DIRECTIONS. Please write out, exactly as given, every line of the entries below up to and including the line with "## Overview".

· · · ·

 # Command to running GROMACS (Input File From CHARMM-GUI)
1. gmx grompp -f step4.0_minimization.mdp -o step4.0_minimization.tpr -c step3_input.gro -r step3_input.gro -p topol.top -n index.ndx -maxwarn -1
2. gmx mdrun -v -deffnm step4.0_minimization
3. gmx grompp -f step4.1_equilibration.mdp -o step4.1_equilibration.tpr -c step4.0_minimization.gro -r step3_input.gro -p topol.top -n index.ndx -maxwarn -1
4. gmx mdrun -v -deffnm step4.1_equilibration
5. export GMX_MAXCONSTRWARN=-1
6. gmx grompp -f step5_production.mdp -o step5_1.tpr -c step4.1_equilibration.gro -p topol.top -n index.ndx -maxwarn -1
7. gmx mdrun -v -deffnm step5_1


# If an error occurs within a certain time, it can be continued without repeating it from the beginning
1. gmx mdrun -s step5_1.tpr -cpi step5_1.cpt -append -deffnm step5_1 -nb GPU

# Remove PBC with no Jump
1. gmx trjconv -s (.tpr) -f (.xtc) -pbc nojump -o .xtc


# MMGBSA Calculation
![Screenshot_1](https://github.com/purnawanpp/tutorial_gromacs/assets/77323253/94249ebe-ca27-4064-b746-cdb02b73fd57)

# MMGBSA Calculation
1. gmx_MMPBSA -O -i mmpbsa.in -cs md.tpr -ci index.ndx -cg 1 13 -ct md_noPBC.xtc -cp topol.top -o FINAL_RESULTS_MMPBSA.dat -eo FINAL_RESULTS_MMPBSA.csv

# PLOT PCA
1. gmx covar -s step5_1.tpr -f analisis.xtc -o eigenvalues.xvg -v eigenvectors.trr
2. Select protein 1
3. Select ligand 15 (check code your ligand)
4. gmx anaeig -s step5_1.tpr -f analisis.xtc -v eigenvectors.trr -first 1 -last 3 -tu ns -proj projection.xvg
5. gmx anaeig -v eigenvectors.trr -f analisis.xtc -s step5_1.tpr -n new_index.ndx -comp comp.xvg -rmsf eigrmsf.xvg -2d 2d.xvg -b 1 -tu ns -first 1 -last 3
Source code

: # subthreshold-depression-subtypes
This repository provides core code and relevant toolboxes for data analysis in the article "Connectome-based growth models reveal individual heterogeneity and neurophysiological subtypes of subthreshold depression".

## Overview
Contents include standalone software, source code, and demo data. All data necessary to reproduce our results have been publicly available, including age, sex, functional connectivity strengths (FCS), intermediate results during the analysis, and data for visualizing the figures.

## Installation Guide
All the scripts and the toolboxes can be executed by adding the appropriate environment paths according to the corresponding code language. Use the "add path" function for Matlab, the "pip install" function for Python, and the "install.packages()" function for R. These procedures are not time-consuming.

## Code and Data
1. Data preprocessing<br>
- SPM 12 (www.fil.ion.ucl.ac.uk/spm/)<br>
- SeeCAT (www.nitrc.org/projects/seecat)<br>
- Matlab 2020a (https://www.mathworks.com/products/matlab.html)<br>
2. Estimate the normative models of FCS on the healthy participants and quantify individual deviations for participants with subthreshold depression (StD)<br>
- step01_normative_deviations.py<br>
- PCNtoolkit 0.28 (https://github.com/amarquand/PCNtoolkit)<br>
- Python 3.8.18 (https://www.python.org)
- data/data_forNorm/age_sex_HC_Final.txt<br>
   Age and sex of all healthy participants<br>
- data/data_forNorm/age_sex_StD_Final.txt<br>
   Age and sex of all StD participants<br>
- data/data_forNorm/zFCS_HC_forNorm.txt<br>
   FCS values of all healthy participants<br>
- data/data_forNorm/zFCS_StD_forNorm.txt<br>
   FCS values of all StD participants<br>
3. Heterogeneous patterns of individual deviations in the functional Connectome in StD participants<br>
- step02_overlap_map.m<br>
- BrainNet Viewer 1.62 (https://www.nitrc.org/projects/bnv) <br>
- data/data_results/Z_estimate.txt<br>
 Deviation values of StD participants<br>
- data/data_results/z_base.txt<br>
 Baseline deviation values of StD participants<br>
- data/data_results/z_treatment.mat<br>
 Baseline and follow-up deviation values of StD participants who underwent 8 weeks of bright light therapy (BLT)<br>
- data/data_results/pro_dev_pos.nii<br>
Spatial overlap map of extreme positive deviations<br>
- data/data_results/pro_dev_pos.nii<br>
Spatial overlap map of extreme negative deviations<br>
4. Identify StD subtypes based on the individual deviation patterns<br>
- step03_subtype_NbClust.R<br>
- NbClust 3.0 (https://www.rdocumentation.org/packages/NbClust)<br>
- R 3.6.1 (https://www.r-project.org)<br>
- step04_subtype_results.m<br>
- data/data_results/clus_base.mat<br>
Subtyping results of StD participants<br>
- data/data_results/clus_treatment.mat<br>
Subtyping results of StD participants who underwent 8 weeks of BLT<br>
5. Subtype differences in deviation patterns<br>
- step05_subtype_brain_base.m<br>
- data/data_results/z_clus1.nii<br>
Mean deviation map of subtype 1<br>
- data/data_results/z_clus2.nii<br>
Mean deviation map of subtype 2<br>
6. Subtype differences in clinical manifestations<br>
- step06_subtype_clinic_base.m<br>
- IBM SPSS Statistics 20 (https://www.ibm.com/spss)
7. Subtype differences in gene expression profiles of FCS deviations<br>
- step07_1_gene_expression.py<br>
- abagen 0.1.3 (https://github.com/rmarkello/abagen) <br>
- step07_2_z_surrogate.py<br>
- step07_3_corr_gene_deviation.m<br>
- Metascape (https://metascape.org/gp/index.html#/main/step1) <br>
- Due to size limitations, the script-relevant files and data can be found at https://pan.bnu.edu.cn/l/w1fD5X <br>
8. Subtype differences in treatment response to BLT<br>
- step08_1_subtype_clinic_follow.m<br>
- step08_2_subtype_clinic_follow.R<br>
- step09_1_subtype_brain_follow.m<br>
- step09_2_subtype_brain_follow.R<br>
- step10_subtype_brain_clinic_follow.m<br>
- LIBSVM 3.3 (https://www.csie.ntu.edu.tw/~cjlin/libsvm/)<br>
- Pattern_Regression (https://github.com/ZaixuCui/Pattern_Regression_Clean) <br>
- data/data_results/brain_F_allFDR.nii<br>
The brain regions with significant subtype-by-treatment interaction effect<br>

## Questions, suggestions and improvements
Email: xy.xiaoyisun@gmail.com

· · · ·

EXERCISE OUTPUT.
 # Command to running GROMACS (Input File From CHARMM-GUI)
1. gmx grompp -f step4.0_minimization.mdp -o step4.0_minimization.tpr -c step3_input.gro -r step3_input.gro -p topol.top -n index.ndx -maxwarn -1
2. gmx mdrun -v -deffnm step4.0_minimization
3. gmx grompp -f step4.1_equilibration.mdp -o step4.1_equilibration.tpr -c step4.0_minimization.gro -r step3_input.gro -p topol.top -n index.ndx -maxwarn -1
4. gmx mdrun -v -deffnm step4.1_equilibration
5. export GMX_MAXCONSTRWARN=-1
6. gmx grompp -f step5_production.mdp -o step5_1.tpr -c step4.1_equilibration.gro -p topol.top -n index.ndx -maxwarn -1
7. gmx mdrun -v -deffnm step5_1


# If an error occurs within a certain time, it can be continued without repeating it from the beginning
1. gmx mdrun -s step5_1.tpr -cpi step5_1.cpt -append -deffnm step5_1 -nb GPU

# Remove PBC with no Jump
1. gmx trjconv -s (.tpr) -f (.xtc) -pbc nojump -o .xtc


# MMGBSA Calculation
![Screenshot_1](https://github.com/purnawanpp/tutorial_gromacs/assets/77323253/94249ebe-ca27-4064-b746-cdb02b73fd57)

# MMGBSA Calculation
1. gmx_MMPBSA -O -i mmpbsa.in -cs md.tpr -ci index.ndx -cg 1 13 -ct md_noPBC.xtc -cp topol.top -o FINAL_RESULTS_MMPBSA.dat -eo FINAL_RESULTS_MMPBSA.csv

# PLOT PCA
1. gmx covar -s step5_1.tpr -f analisis.xtc -o eigenvalues.xvg -v eigenvectors.trr
2. Select protein 1
3. Select ligand 15 (check code your ligand)
4. gmx anaeig -s step5_1.tpr -f analisis.xtc -v eigenvectors.trr -first 1 -last 3 -tu ns -proj projection.xvg
5. gmx anaeig -v eigenvectors.trr -f analisis.xtc -s step5_1.tpr -n new_index.ndx -comp comp.xvg -rmsf eigrmsf.xvg -2d 2d.xvg -b 1 -tu ns -first 1 -last 3
Source code

: # subthreshold-depression-subtypes
This repository provides core code and relevant toolboxes for data analysis in the article "Connectome-based growth models reveal individual heterogeneity and neurophysiological subtypes of subthreshold depression".

## Overview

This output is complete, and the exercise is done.